The disturbing climax of the narrative suggests that McEwan is concerned with two main themes. First, the sadistic behaviour of Robert and the subservience of Caroline are manifestations of a raw and haunting human sexuality. Second, Robert's acts are placed in the context of his childhood, suggesting that his family upbringing with a domineering, authoritarian father, submissive mother and older, more powerful sisters, was responsible for his behaviour.

==Reception==
McEwan scholar David Malcolm argues that reviews for The Comfort of Strangers were positive, noting that James Campbell of New Statesman praised it as a "fine novel" and that a number of critics (including Anthony Thwaite) deemed it superior to McEwan's previous novel The Cement Garden (1978). In the London Review of Books, Christopher Ricks wrote that "McEwan’s tale is as economical as a shudder" and discussed the alarm of English critic John Ruskin about the ubiquity of death in modern novels, arguing that “the cutting force of the story is in its laying bare how ineradicable is this shock that it should be the mostly inoffensive and mostly respectable whom such horrors befall." Ricks lauded the ending as emotionally affecting.

However, the novel received unfavorable reviews from some American reviewers.
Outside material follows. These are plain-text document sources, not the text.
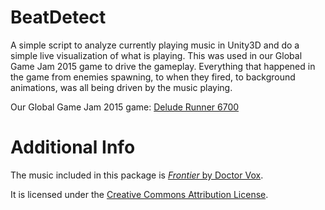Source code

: # BeatDetect
A simple script to analyze currently playing music in Unity3D and do a simple live visualization of what is playing. This was used in our Global Game Jam 2015 game to drive the gameplay. Everything that happened in the game from enemies spawning, to when they fired, to background animations, was all being driven by the music playing.

Our Global Game Jam 2015 game: [Delude Runner 6700](globalgamejam.org/2015/games/delude-runner-6700)

# Additional Info
The music included in this package is [*Frontier* by Doctor Vox](https://www.youtube.com/watch?v=lkY3Ek9VPtg).

It is licensed under the [Creative Commons Attribution License](http://creativecommons.org/licenses/by/3.0/).
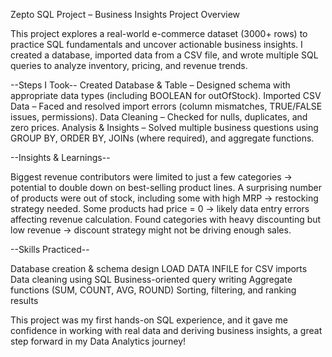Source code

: Zepto SQL Project – Business Insights
Project Overview

This project explores a real-world e-commerce dataset (3000+ rows) to practice SQL fundamentals and uncover actionable business insights.
I created a database, imported data from a CSV file, and wrote multiple SQL queries to analyze inventory, pricing, and revenue trends.

--Steps I Took--
Created Database & Table – Designed schema with appropriate data types (including BOOLEAN for outOfStock).
Imported CSV Data – Faced and resolved import errors (column mismatches, TRUE/FALSE issues, permissions).
Data Cleaning – Checked for nulls, duplicates, and zero prices.
Analysis & Insights – Solved multiple business questions using GROUP BY, ORDER BY, JOINs (where required), and aggregate functions.

--Insights & Learnings--

Biggest revenue contributors were limited to just a few categories → potential to double down on best-selling product lines.
A surprising number of products were out of stock, including some with high MRP → restocking strategy needed.
Some products had price = 0 → likely data entry errors affecting revenue calculation.
Found categories with heavy discounting but low revenue → discount strategy might not be driving enough sales.


--Skills Practiced--

Database creation & schema design
LOAD DATA INFILE for CSV imports
Data cleaning using SQL
Business-oriented query writing
Aggregate functions (SUM, COUNT, AVG, ROUND)
Sorting, filtering, and ranking results

This project was my first hands-on SQL experience, and it gave me confidence in working with real data and deriving business insights, a great step forward in my Data Analytics journey!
A writer for Kirkus Reviews stated that although the "first half promises important fiction", the book ends in a "a kinky, symbolic sexual situation which is neither effective as storytelling nor freshly resonant as metaphor”. The reviewer argued, "McEwan seems to be a huge talent constricted by the need to preach, philosophize, or work out private obsessions; and one can only hope that writing beguiling but disappointing essay-stories like this one will free him to write more wide-ranging, full-visioned fiction in the future." Stephen Koch of The Washington Post wrote, "It is better written [than The Cement Garden]. The elegance of McEwan's [readability] and technical skill – invariably much admired – have been brought to a higher luster and intricacy. [...] McEwan proceeds through most of this sickly tale with subtlety and promise." However, the reviewer also argued that "all this skill is directed toward a climax which, even though it is duly horrific, is sapped by a certain thinness and plain banality at its core", writing that the short story "Psychopolis" from McEwan's collection In Between the Sheets covers the same themes more effectively.
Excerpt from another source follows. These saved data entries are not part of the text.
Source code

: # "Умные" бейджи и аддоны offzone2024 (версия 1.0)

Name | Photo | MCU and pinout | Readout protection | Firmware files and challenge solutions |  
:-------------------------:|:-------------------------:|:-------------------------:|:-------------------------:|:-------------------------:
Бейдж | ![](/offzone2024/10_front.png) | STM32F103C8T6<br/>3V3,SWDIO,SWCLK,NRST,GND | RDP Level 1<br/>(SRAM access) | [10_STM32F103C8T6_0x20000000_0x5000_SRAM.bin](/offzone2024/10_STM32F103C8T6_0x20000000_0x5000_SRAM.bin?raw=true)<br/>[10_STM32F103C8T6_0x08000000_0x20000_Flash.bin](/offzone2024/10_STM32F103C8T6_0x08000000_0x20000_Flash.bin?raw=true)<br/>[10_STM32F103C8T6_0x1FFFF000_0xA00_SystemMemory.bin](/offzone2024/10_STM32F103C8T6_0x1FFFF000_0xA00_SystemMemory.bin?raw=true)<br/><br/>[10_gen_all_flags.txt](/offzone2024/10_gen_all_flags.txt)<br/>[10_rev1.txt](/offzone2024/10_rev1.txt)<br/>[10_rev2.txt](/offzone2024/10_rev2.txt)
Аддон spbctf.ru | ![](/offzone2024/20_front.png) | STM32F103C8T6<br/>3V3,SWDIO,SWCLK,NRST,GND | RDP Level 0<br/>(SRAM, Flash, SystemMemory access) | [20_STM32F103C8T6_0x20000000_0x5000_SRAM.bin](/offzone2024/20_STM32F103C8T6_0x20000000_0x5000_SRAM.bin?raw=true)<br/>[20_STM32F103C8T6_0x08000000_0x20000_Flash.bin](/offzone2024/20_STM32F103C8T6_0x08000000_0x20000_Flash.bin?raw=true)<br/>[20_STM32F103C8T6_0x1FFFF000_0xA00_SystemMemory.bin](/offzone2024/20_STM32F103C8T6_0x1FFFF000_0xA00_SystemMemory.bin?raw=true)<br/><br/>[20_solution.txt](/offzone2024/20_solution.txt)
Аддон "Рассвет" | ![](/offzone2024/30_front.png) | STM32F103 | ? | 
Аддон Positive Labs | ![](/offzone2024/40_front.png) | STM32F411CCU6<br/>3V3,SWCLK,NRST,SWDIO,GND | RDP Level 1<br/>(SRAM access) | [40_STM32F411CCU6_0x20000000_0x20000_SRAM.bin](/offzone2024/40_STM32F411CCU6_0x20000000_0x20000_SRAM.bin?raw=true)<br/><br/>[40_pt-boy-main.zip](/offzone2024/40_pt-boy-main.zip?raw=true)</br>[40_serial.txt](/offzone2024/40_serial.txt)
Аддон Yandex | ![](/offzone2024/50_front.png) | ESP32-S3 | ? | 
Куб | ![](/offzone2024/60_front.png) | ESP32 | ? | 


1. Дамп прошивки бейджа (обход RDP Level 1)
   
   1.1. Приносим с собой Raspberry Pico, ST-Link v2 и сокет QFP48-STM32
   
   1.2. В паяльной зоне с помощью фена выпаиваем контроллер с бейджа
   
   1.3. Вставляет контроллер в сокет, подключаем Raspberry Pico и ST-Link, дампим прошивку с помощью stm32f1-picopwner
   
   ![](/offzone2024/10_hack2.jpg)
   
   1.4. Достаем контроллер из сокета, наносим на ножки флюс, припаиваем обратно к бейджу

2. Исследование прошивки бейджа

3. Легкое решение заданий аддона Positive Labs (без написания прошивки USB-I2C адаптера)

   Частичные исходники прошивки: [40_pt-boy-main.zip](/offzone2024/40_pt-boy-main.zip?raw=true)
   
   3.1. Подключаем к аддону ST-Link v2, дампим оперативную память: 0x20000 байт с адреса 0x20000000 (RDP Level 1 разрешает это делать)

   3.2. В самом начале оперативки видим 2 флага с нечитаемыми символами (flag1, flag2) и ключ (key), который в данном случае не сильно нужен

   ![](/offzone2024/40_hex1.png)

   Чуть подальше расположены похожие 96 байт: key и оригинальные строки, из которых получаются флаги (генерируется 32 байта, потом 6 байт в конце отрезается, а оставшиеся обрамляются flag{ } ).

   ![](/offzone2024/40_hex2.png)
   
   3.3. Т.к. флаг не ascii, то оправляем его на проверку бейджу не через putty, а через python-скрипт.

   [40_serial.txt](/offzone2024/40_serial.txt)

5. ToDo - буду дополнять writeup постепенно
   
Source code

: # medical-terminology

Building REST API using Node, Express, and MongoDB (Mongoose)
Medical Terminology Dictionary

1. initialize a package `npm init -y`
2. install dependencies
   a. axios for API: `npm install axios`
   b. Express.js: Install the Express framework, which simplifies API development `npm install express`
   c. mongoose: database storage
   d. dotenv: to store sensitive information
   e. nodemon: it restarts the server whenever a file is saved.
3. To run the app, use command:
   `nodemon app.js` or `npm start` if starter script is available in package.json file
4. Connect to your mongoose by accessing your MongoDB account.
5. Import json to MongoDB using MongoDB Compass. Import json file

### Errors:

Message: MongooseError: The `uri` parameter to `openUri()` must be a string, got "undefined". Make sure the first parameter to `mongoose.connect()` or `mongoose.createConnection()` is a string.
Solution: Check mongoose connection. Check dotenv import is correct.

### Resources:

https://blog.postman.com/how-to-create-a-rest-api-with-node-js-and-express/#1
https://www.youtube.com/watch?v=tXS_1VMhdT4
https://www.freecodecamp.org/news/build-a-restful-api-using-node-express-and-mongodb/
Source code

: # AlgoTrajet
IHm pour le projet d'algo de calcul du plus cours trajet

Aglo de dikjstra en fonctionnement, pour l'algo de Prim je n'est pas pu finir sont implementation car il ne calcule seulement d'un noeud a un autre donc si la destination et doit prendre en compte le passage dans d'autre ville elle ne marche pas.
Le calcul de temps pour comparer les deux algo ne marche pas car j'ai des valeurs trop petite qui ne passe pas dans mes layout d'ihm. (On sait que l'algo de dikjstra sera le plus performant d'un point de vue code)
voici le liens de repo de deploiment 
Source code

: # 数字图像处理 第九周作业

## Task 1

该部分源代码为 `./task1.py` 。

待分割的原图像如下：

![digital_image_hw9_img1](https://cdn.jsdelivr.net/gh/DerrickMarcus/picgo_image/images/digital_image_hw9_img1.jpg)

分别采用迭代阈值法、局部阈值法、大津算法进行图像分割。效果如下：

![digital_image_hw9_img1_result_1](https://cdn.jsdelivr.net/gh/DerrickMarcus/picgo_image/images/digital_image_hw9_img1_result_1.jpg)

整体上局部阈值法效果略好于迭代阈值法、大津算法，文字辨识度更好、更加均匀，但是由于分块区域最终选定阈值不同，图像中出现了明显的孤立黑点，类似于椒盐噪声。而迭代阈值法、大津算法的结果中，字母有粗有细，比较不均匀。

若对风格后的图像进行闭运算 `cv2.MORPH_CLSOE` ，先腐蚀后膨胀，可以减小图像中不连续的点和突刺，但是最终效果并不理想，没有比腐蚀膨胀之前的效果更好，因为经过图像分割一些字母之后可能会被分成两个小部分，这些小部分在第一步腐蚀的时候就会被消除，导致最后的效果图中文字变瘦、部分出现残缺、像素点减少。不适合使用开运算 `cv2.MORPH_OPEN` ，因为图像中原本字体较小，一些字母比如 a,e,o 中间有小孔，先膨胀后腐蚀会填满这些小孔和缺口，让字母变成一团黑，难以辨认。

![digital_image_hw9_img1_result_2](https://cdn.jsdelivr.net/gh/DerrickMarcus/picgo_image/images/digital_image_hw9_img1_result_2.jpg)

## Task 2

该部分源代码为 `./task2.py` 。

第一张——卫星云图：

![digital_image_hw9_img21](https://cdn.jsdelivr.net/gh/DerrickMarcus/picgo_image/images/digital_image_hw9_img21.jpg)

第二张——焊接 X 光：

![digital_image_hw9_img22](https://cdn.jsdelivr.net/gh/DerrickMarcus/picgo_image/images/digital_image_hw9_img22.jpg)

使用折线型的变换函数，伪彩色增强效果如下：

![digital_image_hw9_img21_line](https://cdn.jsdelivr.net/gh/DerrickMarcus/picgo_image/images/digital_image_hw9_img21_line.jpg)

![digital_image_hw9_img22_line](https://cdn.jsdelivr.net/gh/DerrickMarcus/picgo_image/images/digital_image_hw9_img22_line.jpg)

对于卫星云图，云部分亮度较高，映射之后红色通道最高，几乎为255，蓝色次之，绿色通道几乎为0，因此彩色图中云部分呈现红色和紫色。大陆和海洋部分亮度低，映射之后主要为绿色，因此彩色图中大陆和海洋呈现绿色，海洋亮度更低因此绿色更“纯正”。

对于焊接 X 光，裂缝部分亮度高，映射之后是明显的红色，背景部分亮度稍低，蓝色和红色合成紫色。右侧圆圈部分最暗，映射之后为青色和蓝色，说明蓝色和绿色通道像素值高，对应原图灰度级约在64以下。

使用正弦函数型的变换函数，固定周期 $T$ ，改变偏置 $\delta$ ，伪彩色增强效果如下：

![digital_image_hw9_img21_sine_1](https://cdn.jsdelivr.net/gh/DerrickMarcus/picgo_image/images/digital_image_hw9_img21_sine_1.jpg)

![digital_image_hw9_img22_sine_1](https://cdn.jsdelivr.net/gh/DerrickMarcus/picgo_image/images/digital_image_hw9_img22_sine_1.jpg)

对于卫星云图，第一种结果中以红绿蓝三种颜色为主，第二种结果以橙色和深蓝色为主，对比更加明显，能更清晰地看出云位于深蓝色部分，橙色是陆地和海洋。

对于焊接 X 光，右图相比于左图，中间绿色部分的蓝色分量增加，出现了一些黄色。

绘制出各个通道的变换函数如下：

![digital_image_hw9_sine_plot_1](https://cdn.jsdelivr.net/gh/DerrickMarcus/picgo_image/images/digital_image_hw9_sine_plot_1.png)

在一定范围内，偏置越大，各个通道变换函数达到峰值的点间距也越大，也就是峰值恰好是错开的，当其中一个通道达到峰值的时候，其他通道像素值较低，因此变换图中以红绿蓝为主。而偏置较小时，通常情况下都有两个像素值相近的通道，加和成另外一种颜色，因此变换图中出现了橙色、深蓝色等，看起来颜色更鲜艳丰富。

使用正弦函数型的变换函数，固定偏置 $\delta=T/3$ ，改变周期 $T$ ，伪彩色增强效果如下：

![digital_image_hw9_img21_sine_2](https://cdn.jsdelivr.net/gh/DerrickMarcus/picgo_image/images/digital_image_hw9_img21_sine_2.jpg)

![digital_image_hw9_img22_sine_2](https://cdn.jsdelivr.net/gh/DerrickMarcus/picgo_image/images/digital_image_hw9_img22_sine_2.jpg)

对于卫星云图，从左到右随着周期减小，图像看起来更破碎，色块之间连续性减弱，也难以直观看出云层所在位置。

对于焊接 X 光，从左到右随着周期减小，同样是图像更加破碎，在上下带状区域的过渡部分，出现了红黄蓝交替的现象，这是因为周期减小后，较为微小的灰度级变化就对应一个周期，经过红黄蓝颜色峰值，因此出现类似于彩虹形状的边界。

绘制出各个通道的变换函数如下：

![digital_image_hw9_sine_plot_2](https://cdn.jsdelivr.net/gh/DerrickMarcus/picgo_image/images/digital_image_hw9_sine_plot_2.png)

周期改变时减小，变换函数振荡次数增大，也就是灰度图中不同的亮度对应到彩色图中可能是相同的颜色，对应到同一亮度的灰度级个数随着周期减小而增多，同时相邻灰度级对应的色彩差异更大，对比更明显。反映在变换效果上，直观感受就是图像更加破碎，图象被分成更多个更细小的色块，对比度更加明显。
In The New York Times, the critic John Leonard called McEwan "one of the few English writers of fiction who belong these days to a dark Europe; he is a Samuel Beckett with some genital organization", but said that Thomas Mann had already written the novel – Death in Venice – and that Mann's book was better. Leonard argued, "No reader will begin The Comfort of Strangers and fail to finish it; a black magician is at work. [...] And yet everything that is erotic is also sick. [...] this novel, by a writer of enormous talent, is definitely diseased."
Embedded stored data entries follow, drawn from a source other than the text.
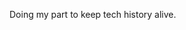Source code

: <!--t Preservation t-->
<!--d Yesterday&#039;s tech, rescued for tomorrow d-->

Doing my part to keep tech history alive.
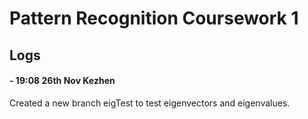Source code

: 
Pattern Recognition Coursework 1
===

Logs
---

#### - 19:08 26th Nov Kezhen
Created a new branch eigTest to test eigenvectors and eigenvalues.

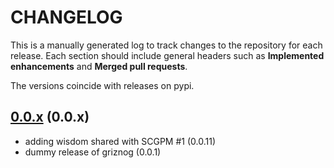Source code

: # CHANGELOG

This is a manually generated log to track changes to the repository for each release. 
Each section should include general headers such as **Implemented enhancements** 
and **Merged pull requests**. 

The versions coincide with releases on pypi.

## [0.0.x](https://github.com/vsoch/griznog/tree/master) (0.0.x)
 - adding wisdom shared with SCGPM #1 (0.0.11)
 - dummy release of griznog (0.0.1)

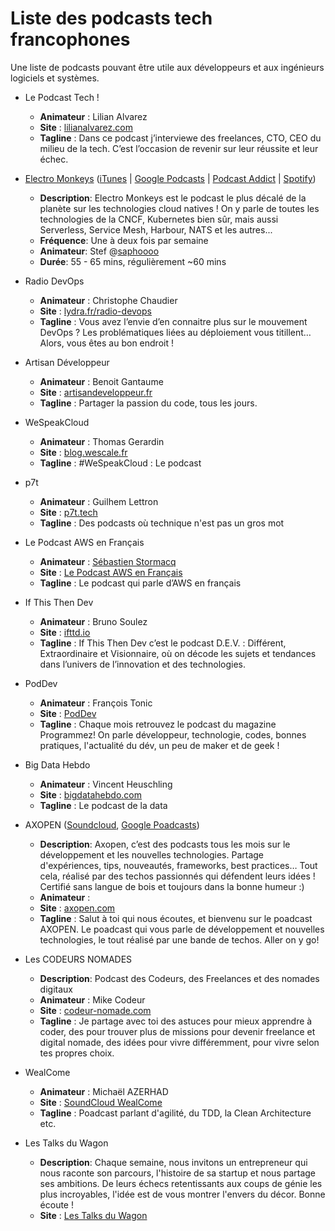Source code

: # Liste des podcasts tech francophones

Une liste de podcasts pouvant être utile aux développeurs et aux ingénieurs logiciels et systèmes.

* Le Podcast Tech !

  * **Animateur** : Lilian Alvarez
  * **Site** : [lilianalvarez.com](https://lilianalvarez.com/podcast/)
  * **Tagline** : Dans ce podcast j’interviewe des freelances, CTO, CEO du milieu de la tech. C’est l’occasion de revenir sur leur réussite et leur échec.

* [Electro Monkeys](https://electro-monkeys.fr/) ([iTunes](https://podcasts.apple.com/fr/podcast/electro-monkeys/id1503255739) | [Google Podcasts](https://podcasts.google.com/?feed=aHR0cHM6Ly9mZWVkcy5idXp6c3Byb3V0LmNvbS85MjY3OTEucnNz) | [Podcast Addict](https://podplayer.net/?podId=2732553) | [Spotify](https://open.spotify.com/show/3P9JtwxgNJktyemtinMcLe))

  * **Description**: Electro Monkeys est le podcast le plus décalé de la planète sur les technologies cloud natives ! On y parle de toutes les technologies de la CNCF, Kubernetes bien sûr, mais aussi Serverless, Service Mesh, Harbour, NATS et les autres...
  * **Fréquence**: Une à deux fois par semaine
  * **Animateur**: Stef @[saphoooo](http://twitter.com/saphoooo)
  * **Durée**: 55 - 65 mins, régulièrement ~60 mins

* Radio DevOps

  * **Animateur** : Christophe Chaudier
  * **Site** : [lydra.fr/radio-devops](https://lydra.fr/radio-devops/)
  * **Tagline** : Vous avez l’envie d’en connaitre plus sur le mouvement DevOps ? Les problématiques liées au déploiement vous titillent… Alors, vous êtes au bon endroit !

* Artisan Développeur

  * **Animateur** : Benoit Gantaume
  * **Site** : [artisandeveloppeur.fr](https://artisandeveloppeur.fr/podcast/)
  * **Tagline** : Partager la passion du code, tous les jours.

* WeSpeakCloud

  * **Animateur** : Thomas Gerardin
  * **Site** : [blog.wescale.fr](https://blog.wescale.fr/tag/podcast/)
  * **Tagline** : #WeSpeakCloud : Le podcast

* p7t

  * **Animateur** : Guilhem Lettron
  * **Site** : [p7t.tech](https://p7t.tech/)
  * **Tagline** : Des podcasts où technique n'est pas un gros mot

* Le Podcast AWS en Français

  * **Animateur** : [Sébastien Stormacq](https://twitter.com/sebsto)
  * **Site** : [Le Podcast AWS en Français](https://aws.amazon.com/fr/blogs/france/podcasts/)
  * **Tagline** : Le podcast qui parle d’AWS en français

* If This Then Dev

  * **Animateur** : Bruno Soulez
  * **Site** : [ifttd.io](https://ifttd.io/)
  * **Tagline** : If This Then Dev c’est le podcast D.E.V. : Différent, Extraordinaire et Visionnaire, où on décode les sujets et tendances dans l’univers de l’innovation et des technologies.

* PodDev

  * **Animateur** : François Tonic
  * **Site** : [PodDev](https://podcast.ausha.co/poddev/programmez-podcast-16-tracking-et-covid19)
  * **Tagline** : Chaque mois retrouvez le podcast du magazine Programmez! On parle développeur, technologie, codes, bonnes pratiques, l'actualité du dév, un peu de maker et de geek !

* Big Data Hebdo

  * **Animateur** : Vincent Heuschling
  * **Site** : [bigdatahebdo.com](https://www.bigdatahebdo.com/)
  * **Tagline** : Le podcast de la data

* AXOPEN ([Soundcloud](https://soundcloud.com/axopen), [Google Poadcasts](https://podcasts.google.com/feed/aHR0cHM6Ly9mZWVkcy5zb3VuZGNsb3VkLmNvbS91c2Vycy9zb3VuZGNsb3VkOnVzZXJzOjQ1NDkwODQwNS9zb3VuZHMucnNz?sa=X&ved=0CAIQ7dUFahcKEwiAjdWrs47rAhUAAAAAHQAAAAAQAQ))
  * **Description**: Axopen, c’est des podcasts tous les mois sur le développement et les nouvelles technologies. Partage d'expériences, tips, nouveautés, frameworks, best practices… Tout cela, réalisé par des techos passionnés qui défendent leurs idées ! Certifié sans langue de bois et toujours dans la bonne humeur :)
  * **Animateur** : 
  * **Site** : [axopen.com](https://www.axopen.com/)
  * **Tagline** : Salut à toi qui nous écoutes, et bienvenu sur le poadcast AXOPEN. Le poadcast qui vous parle de développement et nouvelles technologies, le tout réalisé par une bande de techos. Aller on y go!

* Les CODEURS NOMADES
  * **Description**: Podcast des Codeurs, des Freelances et des nomades digitaux
  * **Animateur** : Mike Codeur
  * **Site** : [codeur-nomade.com](https://www.codeur-nomade.com/)
  * **Tagline** : Je partage avec toi des astuces pour mieux apprendre à coder, des pour trouver plus de missions pour devenir freelance et digital nomade, des idées pour vivre différemment, pour vivre selon tes propres choix.

* WealCome
  * **Animateur** : Michaël AZERHAD
  * **Site** : [SoundCloud WealCome](https://soundcloud.com/michael-az-948266686)
  * **Tagline** : Poadcast parlant d'agilité, du TDD, la Clean Architecture etc.

* Les Talks du Wagon
  * **Description**:  Chaque semaine, nous invitons un entrepreneur qui nous raconte son parcours, l'histoire de sa startup et nous partage ses ambitions. De leurs échecs retentissants aux coups de génie les plus incroyables, l'idée est de vous montrer l'envers du décor. Bonne écoute !
  * **Site** : [Les Talks du Wagon](https://feed.pippa.io/public/shows/lewagon)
In a 2010 article for The Daily Beast, Lucas Wittman listed The Comfort of Strangers as one of the best of McEwan's pre-Atonement works, writing, "McEwan perfectly captures the thrill of travel when one is divorced from familiar surroundings and the chance of something unusual and out-of-character seems possible. Of course, this being a McEwan fiction, the possibility is a brutal truth about how people find love in extreme ways." In 2014, Eileen Battersby of The Irish Times tied it (with The Cement Garden) for fifth place in her list of McEwan's best works.